Chris Abom aveva 13 anni e stava tornando da una partita a pallone con gli amici. E’ l’ennesima, giovanissima, vittima della strada. Un’auto lo ha investito e il conducente non si è fermato. Se lo avesse fatto Chris poteva salvarsi. A quanto scrivono le cronache ha dichiarato che credeva di aver colpito “un paletto”.

I dati Istat del 2022 dicono che nel 2022 i morti per incidenti sono stati 3.159, + 9,9% rispetto all’anno precedente, i feriti 223.475 (+9,2%). Per quanto riguarda i pedoni, dati sempre risalenti al 2022, ne sono morti 307, una media di 25 persone al mese. Uno stillicidio che avviene quotidianamente sotto i nostri occhi, una strage continua di fronte alla quale  l’assuefazione stride con il dolore immenso di chi vede assurdamente andarsene una persona cara, dolore ancora più lacerante se la vittima è giovane.

Sono passati sette anni dalla decisione dell’allora governo Renzi di introdurre il reato di “omicidio stradale”, con la pia illusione che una stretta repressiva potesse contrastare le centinaia di vittime, il pesante tributo di sangue. Già allora autorevoli osservatori furono facili profeti nel sottolineare come il provvedimento non avrebbe fatto altro che accentuare la logica penale che caratterizza la nostra giustizia, magari incrementando la popolazione carceraria, senza trarne beneficio, dato che la questione fondamentale, oltre che culturale, è il modello di mobilità della nostra società. E oggi l’ennesima tragedia conferma quanto fossero giuste tali osservazioni. A dirlo sono anche i soggetti impegnati su questo fronte.

Su La Stampa Silvia Frisina dell’Associazione Familiari Vittime della Strada sottolinea come “pensavamo che la legge avrebbe fatto da deterrente e invece…”,   e che “una norma severa non basta”.

Ma al di là dell’aspetto legislativo, alla base c’è l’incapacità cronica di uscire da un sistema di trasporto incentrato sulla strada, che vede l’Italia tra i Paesi più legati a questo modello. E’ superfluo ricordare le carenze del nostro sistema ferroviario, gli enormi investimenti per le reti stradali e autostradali, a fronte di un deficit nei collegamenti locali e interregionali, soprattutto al Sud, per quanto riguarda il trasporto pubblico di vario genere.

E’ proprio di queste ore la notizia che il Comune di Montpellier, trecentomila abitanti, la settima città più popolosa della Francia, dopo un periodo di sperimentazione, da dicembre di quest’anno introdurrà il trasporto gratuito per tutta l’area metropolitana, mezzo milione di persone.
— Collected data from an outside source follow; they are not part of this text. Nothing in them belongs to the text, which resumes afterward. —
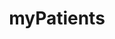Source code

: ---
hackday: 05-cambridge
summary: ''
team:
- '@mloughran'
- Dafydd Loughran
- Dan Lashley
title: myPatients
---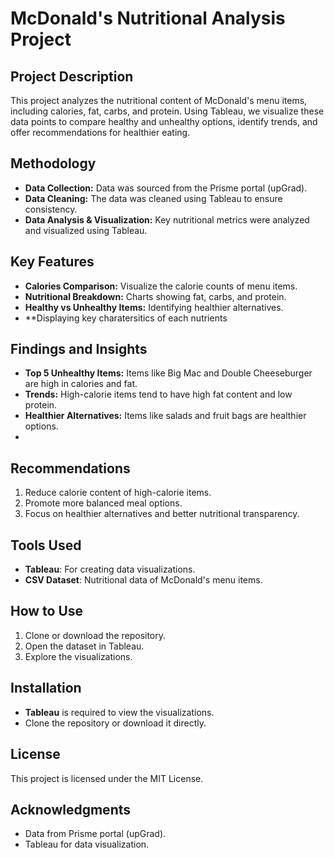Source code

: # McDonald's Nutritional Analysis Project

## Project Description
This project analyzes the nutritional content of McDonald's menu items, including calories, fat, carbs, and protein. Using Tableau, we visualize these data points to compare healthy and unhealthy options, identify trends, and offer recommendations for healthier eating.

## Methodology
- **Data Collection:** Data was sourced from the Prisme portal (upGrad).
- **Data Cleaning:** The data was cleaned using Tableau to ensure consistency.
- **Data Analysis & Visualization:** Key nutritional metrics were analyzed and visualized using Tableau.

## Key Features
- **Calories Comparison:** Visualize the calorie counts of menu items.
- **Nutritional Breakdown:** Charts showing fat, carbs, and protein.
- **Healthy vs Unhealthy Items:** Identifying healthier alternatives.
- **Displaying key charatersitics of each nutrients 

## Findings and Insights
- **Top 5 Unhealthy Items:** Items like Big Mac and Double Cheeseburger are high in calories and fat.
- **Trends:** High-calorie items tend to have high fat content and low protein.
- **Healthier Alternatives:** Items like salads and fruit bags are healthier options.
- 

## Recommendations
1. Reduce calorie content of high-calorie items.
2. Promote more balanced meal options.
3. Focus on healthier alternatives and better nutritional transparency.

## Tools Used
- **Tableau**: For creating data visualizations.
- **CSV Dataset**: Nutritional data of McDonald's menu items.

## How to Use
1. Clone or download the repository.
2. Open the dataset in Tableau.
3. Explore the visualizations.

## Installation
- **Tableau** is required to view the visualizations.
- Clone the repository or download it directly.

## License
This project is licensed under the MIT License.

## Acknowledgments
- Data from Prisme portal (upGrad).
- Tableau for data visualization.
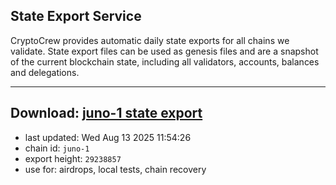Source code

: ## State Export Service
CryptoCrew provides automatic daily state exports for all chains we validate. State export files can be used as genesis files and are a snapshot of the current blockchain state, including all validators, accounts, balances and delegations.

---
**Download: [juno-1 state export](https://dl-eu2.ccvalidators.com/SERVICE/juno/juno-1_export_29238857.json)**
---

- last updated: Wed Aug 13 2025 11:54:26
- chain id: `juno-1`
- export height: `29238857`
- use for: airdrops, local tests, chain recovery
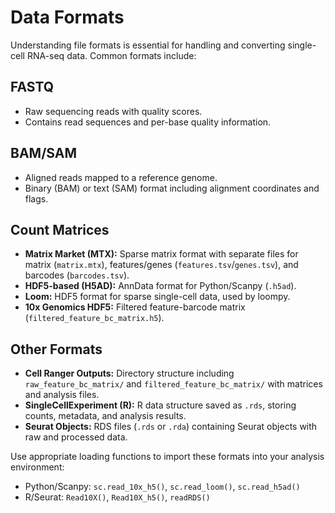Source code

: # Data Formats

Understanding file formats is essential for handling and converting single-cell RNA-seq data. Common formats include:

## FASTQ
- Raw sequencing reads with quality scores.
- Contains read sequences and per-base quality information.

## BAM/SAM
- Aligned reads mapped to a reference genome.
- Binary (BAM) or text (SAM) format including alignment coordinates and flags.

## Count Matrices
- **Matrix Market (MTX):** Sparse matrix format with separate files for matrix (`matrix.mtx`), features/genes (`features.tsv`/`genes.tsv`), and barcodes (`barcodes.tsv`).
- **HDF5-based (H5AD):** AnnData format for Python/Scanpy (`.h5ad`).
- **Loom:** HDF5 format for sparse single-cell data, used by loompy.
- **10x Genomics HDF5:** Filtered feature-barcode matrix (`filtered_feature_bc_matrix.h5`).

## Other Formats
- **Cell Ranger Outputs:** Directory structure including `raw_feature_bc_matrix/` and `filtered_feature_bc_matrix/` with matrices and analysis files.
- **SingleCellExperiment (R):** R data structure saved as `.rds`, storing counts, metadata, and analysis results.
- **Seurat Objects:** RDS files (`.rds` or `.rda`) containing Seurat objects with raw and processed data.

Use appropriate loading functions to import these formats into your analysis environment:
- Python/Scanpy: `sc.read_10x_h5()`, `sc.read_loom()`, `sc.read_h5ad()`
- R/Seurat: `Read10X()`, `Read10X_h5()`, `readRDS()`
Una scelta che purtroppo non ha molti esempi in Europa, a parte il Lussemburgo e qualche altro caso.

E’ una problema di scelta politica ed economica e forse soprattutto culturale. Si tratta di mettere in discussione, appunto, un modello affermatosi nel corso di decenni che andrebbe radicalmente cambiato e richiama la stessa visione di società in cui si vuole vivere.

E a proposito di cultura, tornando alla morte di Chris, anche questa volta, come accade di frequente, chi guidava non si è fermato. Un segnale di un imbarbarimento del nostro tessuto civico che non può essere contrastato in un’ottica repressiva, ma con un lavoro di tessitura dei rapporti sociali.